Casey Cadwallader is the new man at Mugler. After presenting his preseason collection informally, he was on the runway this morning with a significantly different kind of setup than his predecessor, David Koma, who favored big shows and big-time supermodels. Koma’s was a flashy Mugler—tilted to after-dark—that fit with the brash fabulosity of the house founder’s ’80s and ’90s heyday. Cadwallader seems interested in realigning the label to jibe more with how contemporary women lead their real, glamorous lives.
He shrunk the space, booked a cast of mostly unknowns, and sent out, for his first look, an oversize, seamed black blazer and matching biking shorts with mid-heel ankle boots in blazing white. It’s an up-from-the-streets outfit that suggests he’s paying attention to the boss athleticism with which celebrity influencers are dressing these days. That’s a good instinct. The runways have ceded impact to the streaming reality of social media. Not coincidentally, there’s a renewed taste among the fashion cognoscenti for strong tailoring, which could work in the Mugler brand’s favor, with its legacy of extreme suiting.

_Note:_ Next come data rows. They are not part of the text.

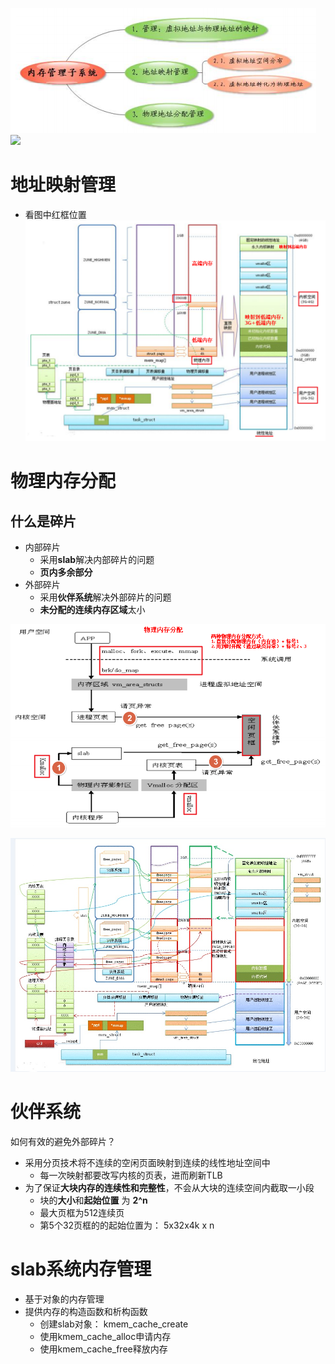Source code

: ![](../photo/Pasted%20image%2020230505103458.png)
![](../../photo/paste-bbf58c11da38b3b5f9d121f7105e963e1cc82574.jpg)

# 地址映射管理
- 看图中红框位置
![](../photo/Pasted%20image%2020230505104623.png)
# 物理内存分配
## 什么是碎片
- 内部碎片
	- 采用**slab**解决内部碎片的问题
	- **页内多余部分**
- 外部碎片
	- 采用**伙伴系统**解决外部碎片的问题
	- **未分配的连续内存区域**太小

![](../photo/Pasted%20image%2020230505105232.png)

![](../photo/Pasted%20image%2020230505110217.png)

# 伙伴系统
如何有效的避免外部碎片？
- 采用分页技术将不连续的空闲页面映射到连续的线性地址空间中
	- 每一次映射都要改写内核的页表，进而刷新TLB
- 为了保证**大块内存的连续性和完整性**，不会从大块的连续空间内截取一小段
	- 块的**大小**和**起始位置** 为 **2^n**
	- 最大页框为512连续页
	- 第5个32页框的的起始位置为： 5x32x4k x n

# slab系统内存管理
- 基于对象的内存管理  
- 提供内存的构造函数和析构函数
	- 创建slab对象： kmem_cache_create
	- 使用kmem_cache_alloc申请内存
	- 使用kmem_cache_free释放内存
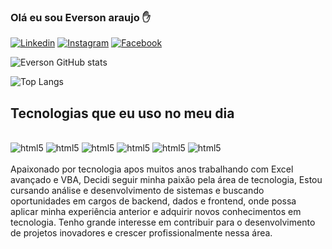 ### Olá eu sou Everson araujo ✋

[![Linkedin](https://img.shields.io/badge/LinkedIn-0077B5?style=for-the-badge&logo=linkedin&logoColor=white)](https://www.linkedin.com/in/everson-araujo-09b289264/)
[![Instagram](https://img.shields.io/badge/Instagram-E4405F?style=for-the-badge&logo=instagram&logoColor=white)](https://www.instagram.com/everson_araujos/)
[![Facebook](https://img.shields.io/badge/Facebook-1877F2?style=for-the-badge&logo=facebook&logoColor=white)](https://www.facebook.com/everson.araujo.7965)

![Everson GitHub stats](https://github-readme-stats.vercel.app/api?username=eversondev22&show_icons=true&theme=radical)

![Top Langs](https://github-readme-stats.vercel.app/api/top-langs/?username=eversondev22&langs_count=8)

## Tecnologias que eu uso no meu dia

<div style="display:inline_block"><br/>
<img olign="center" alt="html5"src="https://img.shields.io/badge/HTML5-E34F26?style=for-the-badge&logo=html5&logoColor=white"/>
<img olign="center" alt="html5"src="https://img.shields.io/badge/CSS-239120?&style=for-the-badge&logo=css3&logoColor=white"/>
<img olign="center" alt="html5"src="https://img.shields.io/badge/JavaScript-F7DF1E?style=for-the-badge&logo=javascript&logoColor=black"/>
<img olign="center" alt="html5"src="https://img.shields.io/badge/React-20232A?style=for-the-badge&logo=react&logoColor=61DAFB"/>
<img olign="center" alt="html5"src="https://img.shields.io/badge/C-00599C?style=for-the-badge&logo=c&logoColor=white"/>
<img olign="center" alt="html5"src="https://img.shields.io/badge/Python-3776AB?style=for-the-badge&logo=python&logoColor=white"/>

</div><br/>
Apaixonado por tecnologia apos muitos anos trabalhando com Excel avançado e VBA, Decidi seguir minha paixão pela área de tecnologia, Estou cursando análise e desenvolvimento de sistemas e buscando oportunidades em cargos de backend, dados e frontend, onde possa aplicar minha experiência anterior e adquirir novos conhecimentos em tecnologia. Tenho grande interesse em contribuir para o desenvolvimento de projetos inovadores e crescer profissionalmente nessa área.
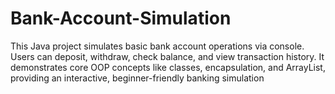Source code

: # Bank-Account-Simulation
This Java project simulates basic bank account operations via console. Users can deposit, withdraw, check balance, and view transaction history. It demonstrates core OOP concepts like classes, encapsulation, and ArrayList, providing an interactive, beginner-friendly banking simulation
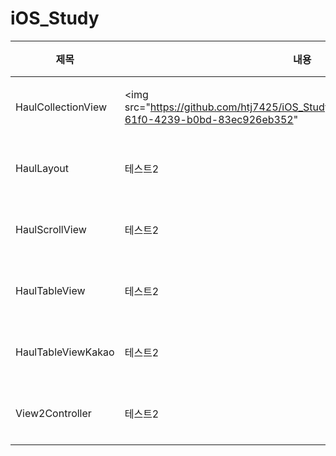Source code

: # iOS_Study


|제목|내용|설명|
|------|---|---|
|HaulCollectionView|<img src="https://github.com/htj7425/iOS_Study/assets/43903354/bb6c7108-61f0-4239-b0bd-83ec926eb352"|테스트3|
|HaulLayout|테스트2|테스트3|
|HaulScrollView|테스트2|테스트3|
|HaulTableView|테스트2|테스트3|
|HaulTableViewKakao|테스트2|테스트3|
|View2Controller|테스트2|테스트3|
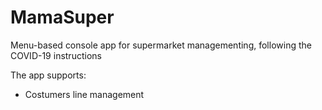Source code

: # MamaSuper
Menu-based console app for supermarket managementing, following the COVID-19 instructions

The app supports:
* Costumers line management
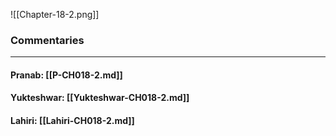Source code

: ![[Chapter-18-2.png]]

### Commentaries

---

#### Pranab: [[P-CH018-2.md]]

#### Yukteshwar: [[Yukteshwar-CH018-2.md]]

#### Lahiri: [[Lahiri-CH018-2.md]]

Another sign of Cadwallader’s with-it-ness was his denim, which was similarly seamed and had an interesting full-through-the-knees look. (The spiral-cut jeans were good in his preseason, too.) But it wasn’t as casual as all that sounds. Cadwallader did some time at Narciso Rodriguez, in addition to Loewe and Acne Studios, and he clearly picked up a thing or two there about streamlined, aerodynamic evening. Cadwallader achieved his hourglass shapes here with external corsets or internal engineering. Though there’s clearly an audience for those exposed corsets—again, something you learn on Instagram—the dresses with the internal construction were the bigger achievements. A marbled print number from the work of artist Samara Scott that featured an inset black demi-cup bra was particularly fetching. It’s early days, but Cadwallader is looking like a smart choice.